As I learned more about the causes, diagnosis, and treatment of a herniated disk from a PT student-friend in New Jersey, I planned out a course of action if the problem persisted. I would try to centralize the symptoms to my back as best as I could over the weekend, and then see my PCP for a referral for a PT first thing on Monday. In the mean time, I had to cancel my plans for the weekend one by one because the pain did not let up at all. I was very seriously concerned about my plans for the upcoming months, which included events like a medical school interview and a Tough Mudder that I had planned for many months in advance. All of these plans now are pending the progress of my recovery.

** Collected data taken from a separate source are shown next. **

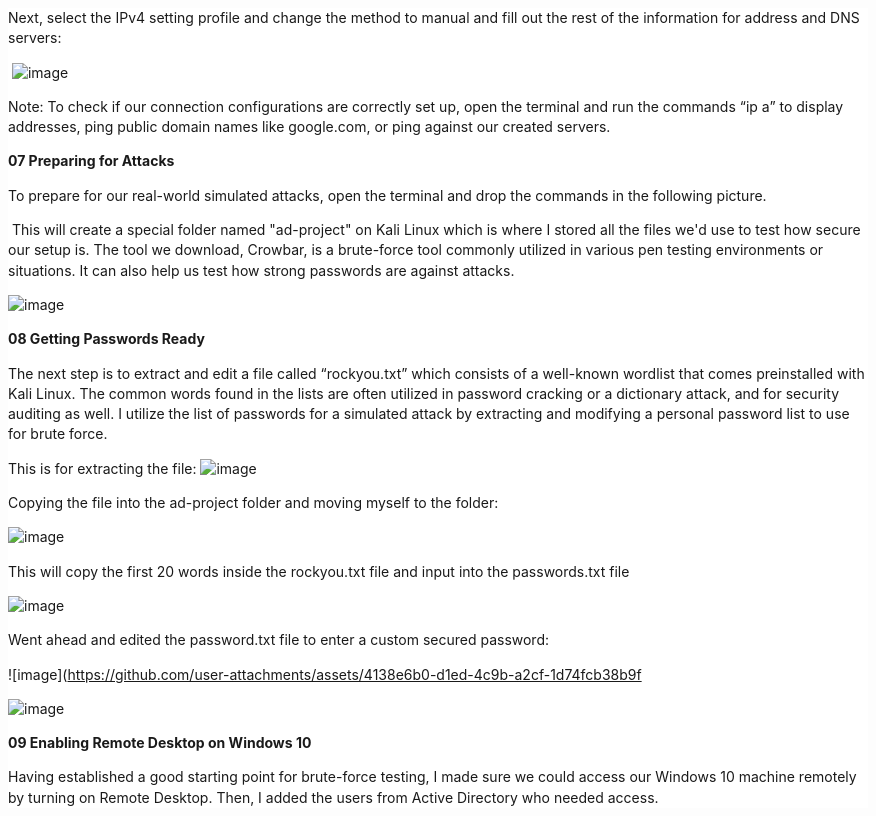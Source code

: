 
Next, select the IPv4 setting profile and change the method to manual and fill out the rest of the information for address and DNS servers:​

​
![image](https://github.com/user-attachments/assets/2a43d65a-ca53-4dba-a363-5e2fd41efbb9)


Note: To check if our connection configurations are correctly set up, open the terminal and run the commands “ip a” to display addresses, ping public domain names like google.com, or ping against our created servers.

​​**07 Preparing for Attacks**

To prepare for our real-world simulated attacks, open the terminal and drop the commands in the following picture. 

​
This will create a special folder named "ad-project" on Kali Linux which is where I stored all the files we'd use to test how secure our setup is. The tool we download, Crowbar, is a brute-force tool commonly utilized in various pen testing environments or situations. It can also help us test how strong passwords are against attacks.

 
![image](https://github.com/user-attachments/assets/641cc764-a65f-416a-a296-d8a90ae8393f)

**08 Getting Passwords Ready**

​The next step is to extract and edit a file called “rockyou.txt” which consists of a well-known  wordlist that comes preinstalled with Kali Linux. The common words found in the lists are often utilized in password cracking or a dictionary attack, and for security auditing as well. I utilize the list of passwords for a simulated attack by extracting and modifying a personal password list to use for brute force. 


This is for extracting the file: 
![image](https://github.com/user-attachments/assets/ffeb9174-2fb4-4630-8c77-f588c578fe00)


Copying the file into the ad-project folder and moving myself to the folder:

​![image](https://github.com/user-attachments/assets/c71186f9-4563-49ea-80e7-4e2a898b2d5a)


This will copy the first 20 words inside the rockyou.txt file and input into the passwords.txt file

​​![image](https://github.com/user-attachments/assets/0a49a746-87fa-4f86-8244-9db3fe634433)


Went ahead and edited the password.txt file to enter a custom secured password:

​![image](https://github.com/user-attachments/assets/4138e6b0-d1ed-4c9b-a2cf-1d74fcb38b9f

![image](https://github.com/user-attachments/assets/7e908ae9-2198-45d0-8861-a1483a2c4e63)

**09 Enabling Remote Desktop on Windows 10**

​Having established a good starting point for brute-force testing, I made sure we could access our Windows 10 machine remotely by turning on Remote Desktop. Then, I added the users from Active Directory who needed access.
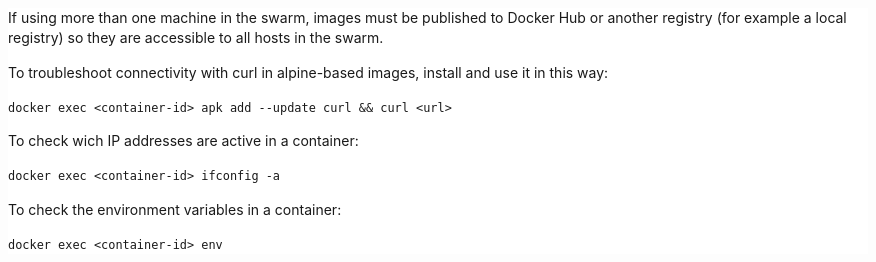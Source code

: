If using more than one machine in the swarm, images must be published to Docker Hub or another registry (for example a local registry) so they are accessible to all hosts in the swarm.

To troubleshoot connectivity with curl in alpine-based images, install and use it in this way:

    docker exec <container-id> apk add --update curl && curl <url>

To check wich IP addresses are active in a container:

    docker exec <container-id> ifconfig -a

To check the environment variables in a container:

    docker exec <container-id> env
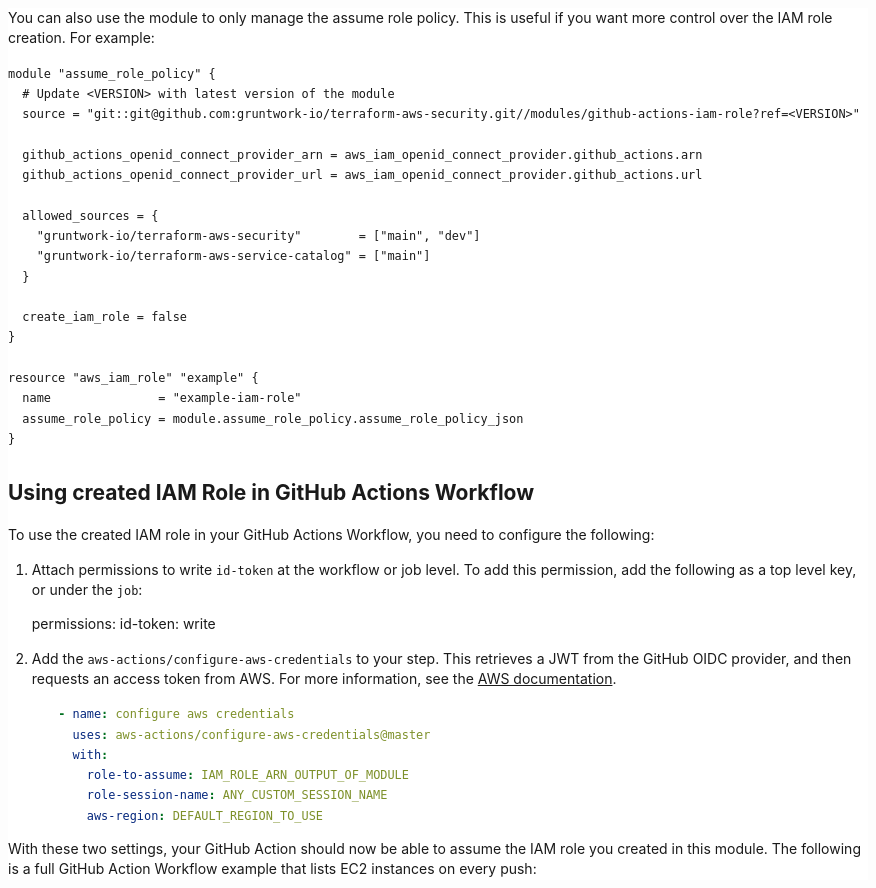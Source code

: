 You can also use the module to only manage the assume role policy. This is useful if you want more control over the IAM
role creation. For example:

```hcl
module "assume_role_policy" {
  # Update <VERSION> with latest version of the module
  source = "git::git@github.com:gruntwork-io/terraform-aws-security.git//modules/github-actions-iam-role?ref=<VERSION>"

  github_actions_openid_connect_provider_arn = aws_iam_openid_connect_provider.github_actions.arn
  github_actions_openid_connect_provider_url = aws_iam_openid_connect_provider.github_actions.url

  allowed_sources = {
    "gruntwork-io/terraform-aws-security"        = ["main", "dev"]
    "gruntwork-io/terraform-aws-service-catalog" = ["main"]
  }

  create_iam_role = false
}

resource "aws_iam_role" "example" {
  name               = "example-iam-role"
  assume_role_policy = module.assume_role_policy.assume_role_policy_json
}
```

## Using created IAM Role in GitHub Actions Workflow

To use the created IAM role in your GitHub Actions Workflow, you need to configure the following:

1.  Attach permissions to write `id-token` at the workflow or job level. To add this permission, add the following as a
    top level key, or under the `job`:

    permissions:
    id-token: write

2.  Add the `aws-actions/configure-aws-credentials` to your step. This retrieves a JWT from the GitHub OIDC provider,
    and then requests an access token from AWS. For more information, see the [AWS
    documentation](https://github.com/aws-actions/configure-aws-credentials).

```yaml
       - name: configure aws credentials
         uses: aws-actions/configure-aws-credentials@master
         with:
           role-to-assume: IAM_ROLE_ARN_OUTPUT_OF_MODULE
           role-session-name: ANY_CUSTOM_SESSION_NAME
           aws-region: DEFAULT_REGION_TO_USE
```

With these two settings, your GitHub Action should now be able to assume the IAM role you created in this module. The
following is a full GitHub Action Workflow example that lists EC2 instances on every push:

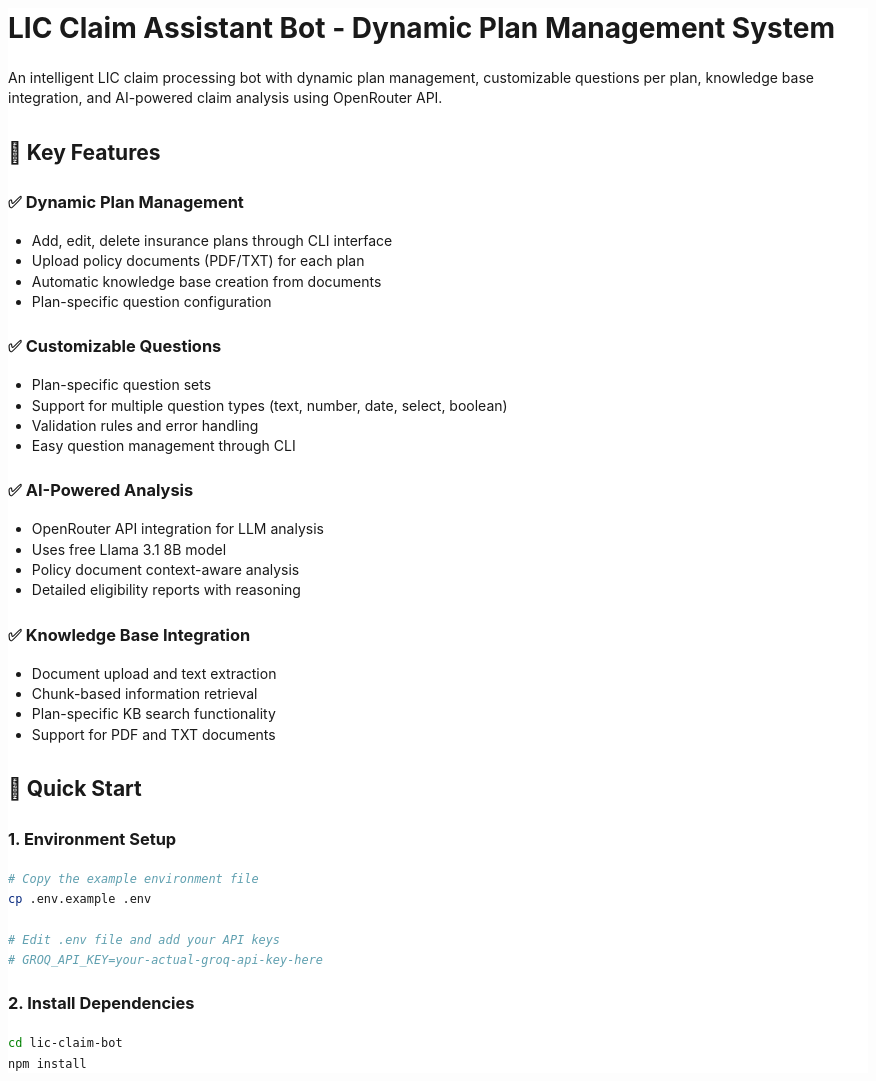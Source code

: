 # LIC Claim Assistant Bot - Dynamic Plan Management System

An intelligent LIC claim processing bot with dynamic plan management, customizable questions per plan, knowledge base integration, and AI-powered claim analysis using OpenRouter API.

## 🌟 Key Features

### ✅ Dynamic Plan Management
- Add, edit, delete insurance plans through CLI interface
- Upload policy documents (PDF/TXT) for each plan
- Automatic knowledge base creation from documents
- Plan-specific question configuration

### ✅ Customizable Questions
- Plan-specific question sets
- Support for multiple question types (text, number, date, select, boolean)
- Validation rules and error handling
- Easy question management through CLI

### ✅ AI-Powered Analysis
- OpenRouter API integration for LLM analysis
- Uses free Llama 3.1 8B model
- Policy document context-aware analysis
- Detailed eligibility reports with reasoning

### ✅ Knowledge Base Integration
- Document upload and text extraction
- Chunk-based information retrieval
- Plan-specific KB search functionality
- Support for PDF and TXT documents

## 🚀 Quick Start

### 1. Environment Setup
```bash
# Copy the example environment file
cp .env.example .env

# Edit .env file and add your API keys
# GROQ_API_KEY=your-actual-groq-api-key-here
```

### 2. Install Dependencies
```bash
cd lic-claim-bot
npm install
```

I lay in bed on Sunday night unable to sleep because of the pain. One wrong move or twist of my body would send a shooting pain through my spine, ensuring that I would stay awake for a while longer. I told myself that I would see my doctor in the morning and begin this long road to recovery. Next thing I know I hear my alarm clock from across the room. I turn to get up, dreading how much my back is going to hurt when I stand up, just as much as it has hurt the past two mornings I got out of bed. But then…nothing. No pain, no stiffness, just effortlessly walking over to turn off my alarm clock. I decided to crawl back into bed, not wanting to push my luck too far. I drifted back to sleep for another hour (another bad habit for me to work on in the future!) before I got up again. But still…nothing. I bent forward and backward, repeating the gambit of exercises that I was straining to do over the weekend, and to my surprise had a normal range of motion with little to no pain at all! I silently prayed in thanksgiving to God for taking this pain away…and also reaching out in supplication that it wouldn’t just be temporary.
After a few seconds of meditating on this experience, the passage at the beginning of this post came to mind. And along with it, a new perspective on the message of the Gospel. “Scott, if you are this overjoyed about healing a back injury and being able to walk again, then how much more should you be overjoyed about your sins being forgiven? Which is easier for Me to do?”
Friends, remember how much joy there is in the gospel, that it has the power to forgive us of our transgressions with our Creator and restore our relationship with Him. There is no greater healing than this. In the medical professions, we are taught how to heal the ailments that people have so that they may live longer, healthier lives. I believe God takes great joy in bringing that kind of healing, and will very often do so in non-supernatural ways. In my case, I don’t think there was any supernatural event that cured my back injury, but that does not mean that God was any less responsible for allowing the healing to take place. As Christian medical professionals, we have the joy of bringing physical healing to those who are hurting. But without the gospel, the end results are the same—separation from God for eternity. You’ve heard of the saying that when one finger is pointed at someone else, there are three pointed back at you? I know this isn’t a novel idea I’m presenting here, and that I am just as guilty of being less bold than I should be about the gospel. But I wanted to share this experience because this passage is now forever linked with a memory, an event in my past with which I can relate. So let me conclude with a few take-home ideas. First, never forget the power of your testimony, for with it you tell the story of how the greatest healing act possible happened in your life. Second, thank God for letting us be a part of the process of sharing the gospel to the unreached. And third, maintain the correct perspective between physical healing and the forgiveness of sins. Which is easier?